Sophie Mackintosh’s The Water Cure gave me permission to linger in atmosphere, to trust the uncanny stillness of water and breath. Its lyric intensity showed me that dread doesn’t always need plot to advance; it can bloom out of repetition, out of the texture of a single line.
Jessamine Chan’s The School for Good Mothers carved its way into me with its portrait of motherhood under surveillance. I remember finishing it with my chest aching, realising how easily love could be turned into data, how care itself could become something monitored and punished. That unease sits at the heart of my novel.

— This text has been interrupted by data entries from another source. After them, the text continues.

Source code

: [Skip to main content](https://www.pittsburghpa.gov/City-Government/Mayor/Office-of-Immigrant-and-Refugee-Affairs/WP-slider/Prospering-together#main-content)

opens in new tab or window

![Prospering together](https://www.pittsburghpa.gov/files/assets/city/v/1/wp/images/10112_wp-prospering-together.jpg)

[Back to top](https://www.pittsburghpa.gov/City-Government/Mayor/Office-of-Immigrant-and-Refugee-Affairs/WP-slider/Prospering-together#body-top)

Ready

Han Kang’s The Vegetarian isn’t strictly dystopian, but it shattered me. The way a single woman’s refusal becomes monstrous in the eyes of others, how transformation is both horror and liberation — taught me more about terror than any apocalypse.
Shirley Jackson’s We Have Always Lived in the Castle reminded me that the house is never neutral. Walls remember. Windows judge. The claustrophobia of domestic space bleeds into every dormitory and corridor in my novel.
And it wasn’t only books.
Mike Flanagan’s The Haunting of Hill House (Netflix) showed me how ghosts can be grief itself, how memory can twist architecture into a trap. Its layering of time, trauma, and family gave me the courage to let my novel slip between the past and present, between memory and hallucination.

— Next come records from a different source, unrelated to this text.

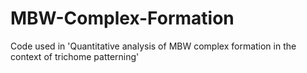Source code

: # MBW-Complex-Formation
Code used in 'Quantitative analysis of MBW complex formation in the context of trichome patterning'

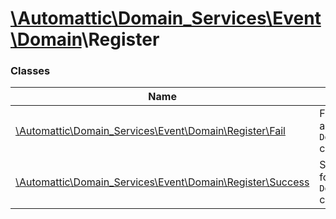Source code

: # [\Automattic](../namespaces/automattic.md)[\Domain_Services](../namespaces/automattic-domain-services.md)[\Event](../namespaces/automattic-domain-services-event.md)[\Domain](../namespaces/automattic-domain-services-event-domain.md)\Register

### Classes

| Name | Summary |
|------|---------|
| [\Automattic\Domain_Services\Event\Domain\Register\Fail](../classes/Automattic-Domain-Services-Event-Domain-Register-Fail.md) | Failure event for a `Domain\Register` command |
| [\Automattic\Domain_Services\Event\Domain\Register\Success](../classes/Automattic-Domain-Services-Event-Domain-Register-Success.md) | Success event for a `Domain\Register` command. |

And closer to home, في كل أسبوع يوم جمعة (Every Week Has a Friday), an Egyptian series, haunted me with its mix of intimacy and violence, its refusal to sanitise trauma, and its exploration of how cruelty seeps into ordinary life. Watching it reminded me that horror doesn’t have to be gothic or foreign; it can rise from the streets you know, the neighbours you once greeted. That insight is embedded in the domestic terror of my novel.
From these books and shows, I carried fragments: the bureaucratic chill of Atwood, the lyric dread of Mackintosh, the maternal surveillance of Chan, the transformative horror of Kang, the gothic claustrophobia of Jackson, the grief-haunted corridors of Hill House, and the raw, intimate brutality of Every Week Has a Friday.
When I look back, I see that these works didn’t just influence me; they gave me permission. Permission to write something feminist, strange, poetic, horrifying. Permission to imagine a future that feels too close for comfort. Permission to believe that a woman’s scream—fractured, unpretty, raw— could be the most radical act of all.